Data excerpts
※ ※ ※

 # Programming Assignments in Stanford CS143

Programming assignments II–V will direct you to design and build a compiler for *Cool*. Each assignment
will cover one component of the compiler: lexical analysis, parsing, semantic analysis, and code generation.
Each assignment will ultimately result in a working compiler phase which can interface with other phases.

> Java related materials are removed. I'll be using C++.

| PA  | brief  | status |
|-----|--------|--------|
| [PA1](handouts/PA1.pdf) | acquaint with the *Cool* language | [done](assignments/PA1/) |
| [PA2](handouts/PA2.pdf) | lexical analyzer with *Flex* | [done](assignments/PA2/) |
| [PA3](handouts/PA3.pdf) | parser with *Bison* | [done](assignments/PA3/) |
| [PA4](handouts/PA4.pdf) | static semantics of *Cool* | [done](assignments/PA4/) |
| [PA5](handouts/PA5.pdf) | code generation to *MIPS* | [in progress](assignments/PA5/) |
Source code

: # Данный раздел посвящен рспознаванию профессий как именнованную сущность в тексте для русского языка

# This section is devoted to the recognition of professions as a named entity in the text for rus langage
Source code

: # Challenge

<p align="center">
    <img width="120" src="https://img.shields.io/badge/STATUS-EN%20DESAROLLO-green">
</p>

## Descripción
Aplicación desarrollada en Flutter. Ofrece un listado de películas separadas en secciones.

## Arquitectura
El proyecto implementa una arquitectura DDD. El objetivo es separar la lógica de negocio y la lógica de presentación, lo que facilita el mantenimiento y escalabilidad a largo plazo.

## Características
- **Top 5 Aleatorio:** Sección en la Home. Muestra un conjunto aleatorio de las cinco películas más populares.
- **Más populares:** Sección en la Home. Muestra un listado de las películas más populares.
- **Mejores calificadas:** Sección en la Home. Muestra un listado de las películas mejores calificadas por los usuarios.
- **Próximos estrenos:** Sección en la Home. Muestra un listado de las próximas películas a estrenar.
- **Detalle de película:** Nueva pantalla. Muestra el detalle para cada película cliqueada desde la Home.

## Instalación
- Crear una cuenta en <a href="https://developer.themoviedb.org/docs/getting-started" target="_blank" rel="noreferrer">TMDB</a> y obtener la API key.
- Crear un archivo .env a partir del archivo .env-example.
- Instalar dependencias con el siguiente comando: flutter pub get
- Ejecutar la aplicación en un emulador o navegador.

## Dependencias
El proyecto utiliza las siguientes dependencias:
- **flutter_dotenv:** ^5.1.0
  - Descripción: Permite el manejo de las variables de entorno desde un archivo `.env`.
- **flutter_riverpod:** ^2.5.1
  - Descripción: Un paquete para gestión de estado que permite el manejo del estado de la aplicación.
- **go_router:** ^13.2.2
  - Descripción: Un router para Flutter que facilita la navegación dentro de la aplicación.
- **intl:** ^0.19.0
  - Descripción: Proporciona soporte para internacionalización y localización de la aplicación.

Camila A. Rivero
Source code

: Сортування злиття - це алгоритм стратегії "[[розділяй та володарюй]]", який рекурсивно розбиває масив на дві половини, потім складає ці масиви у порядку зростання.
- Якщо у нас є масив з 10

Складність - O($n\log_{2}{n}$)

※ ※ ※

Every line above should be written out again exactly as it stands.

 # Programming Assignments in Stanford CS143

Programming assignments II–V will direct you to design and build a compiler for *Cool*. Each assignment
will cover one component of the compiler: lexical analysis, parsing, semantic analysis, and code generation.
Each assignment will ultimately result in a working compiler phase which can interface with other phases.

> Java related materials are removed. I'll be using C++.

| PA  | brief  | status |
|-----|--------|--------|
| [PA1](handouts/PA1.pdf) | acquaint with the *Cool* language | [done](assignments/PA1/) |
| [PA2](handouts/PA2.pdf) | lexical analyzer with *Flex* | [done](assignments/PA2/) |
| [PA3](handouts/PA3.pdf) | parser with *Bison* | [done](assignments/PA3/) |
| [PA4](handouts/PA4.pdf) | static semantics of *Cool* | [done](assignments/PA4/) |
| [PA5](handouts/PA5.pdf) | code generation to *MIPS* | [in progress](assignments/PA5/) |
Source code

: # Данный раздел посвящен рспознаванию профессий как именнованную сущность в тексте для русского языка

# This section is devoted to the recognition of professions as a named entity in the text for rus langage
Source code

: # Challenge

<p align="center">
    <img width="120" src="https://img.shields.io/badge/STATUS-EN%20DESAROLLO-green">
</p>

## Descripción
Aplicación desarrollada en Flutter. Ofrece un listado de películas separadas en secciones.

## Arquitectura
El proyecto implementa una arquitectura DDD. El objetivo es separar la lógica de negocio y la lógica de presentación, lo que facilita el mantenimiento y escalabilidad a largo plazo.

## Características
- **Top 5 Aleatorio:** Sección en la Home. Muestra un conjunto aleatorio de las cinco películas más populares.
- **Más populares:** Sección en la Home. Muestra un listado de las películas más populares.
- **Mejores calificadas:** Sección en la Home. Muestra un listado de las películas mejores calificadas por los usuarios.
- **Próximos estrenos:** Sección en la Home. Muestra un listado de las próximas películas a estrenar.
- **Detalle de película:** Nueva pantalla. Muestra el detalle para cada película cliqueada desde la Home.

## Instalación
- Crear una cuenta en <a href="https://developer.themoviedb.org/docs/getting-started" target="_blank" rel="noreferrer">TMDB</a> y obtener la API key.
- Crear un archivo .env a partir del archivo .env-example.
- Instalar dependencias con el siguiente comando: flutter pub get
- Ejecutar la aplicación en un emulador o navegador.

## Dependencias
El proyecto utiliza las siguientes dependencias:
- **flutter_dotenv:** ^5.1.0
  - Descripción: Permite el manejo de las variables de entorno desde un archivo `.env`.
- **flutter_riverpod:** ^2.5.1
  - Descripción: Un paquete para gestión de estado que permite el manejo del estado de la aplicación.
- **go_router:** ^13.2.2
  - Descripción: Un router para Flutter que facilita la navegación dentro de la aplicación.
- **intl:** ^0.19.0
  - Descripción: Proporciona soporte para internacionalización y localización de la aplicación.

Camila A. Rivero
Source code

: Сортування злиття - це алгоритм стратегії "[[розділяй та володарюй]]", який рекурсивно розбиває масив на дві половини, потім складає ці масиви у порядку зростання.
- Якщо у нас є масив з 10

Складність - O($n\log_{2}{n}$)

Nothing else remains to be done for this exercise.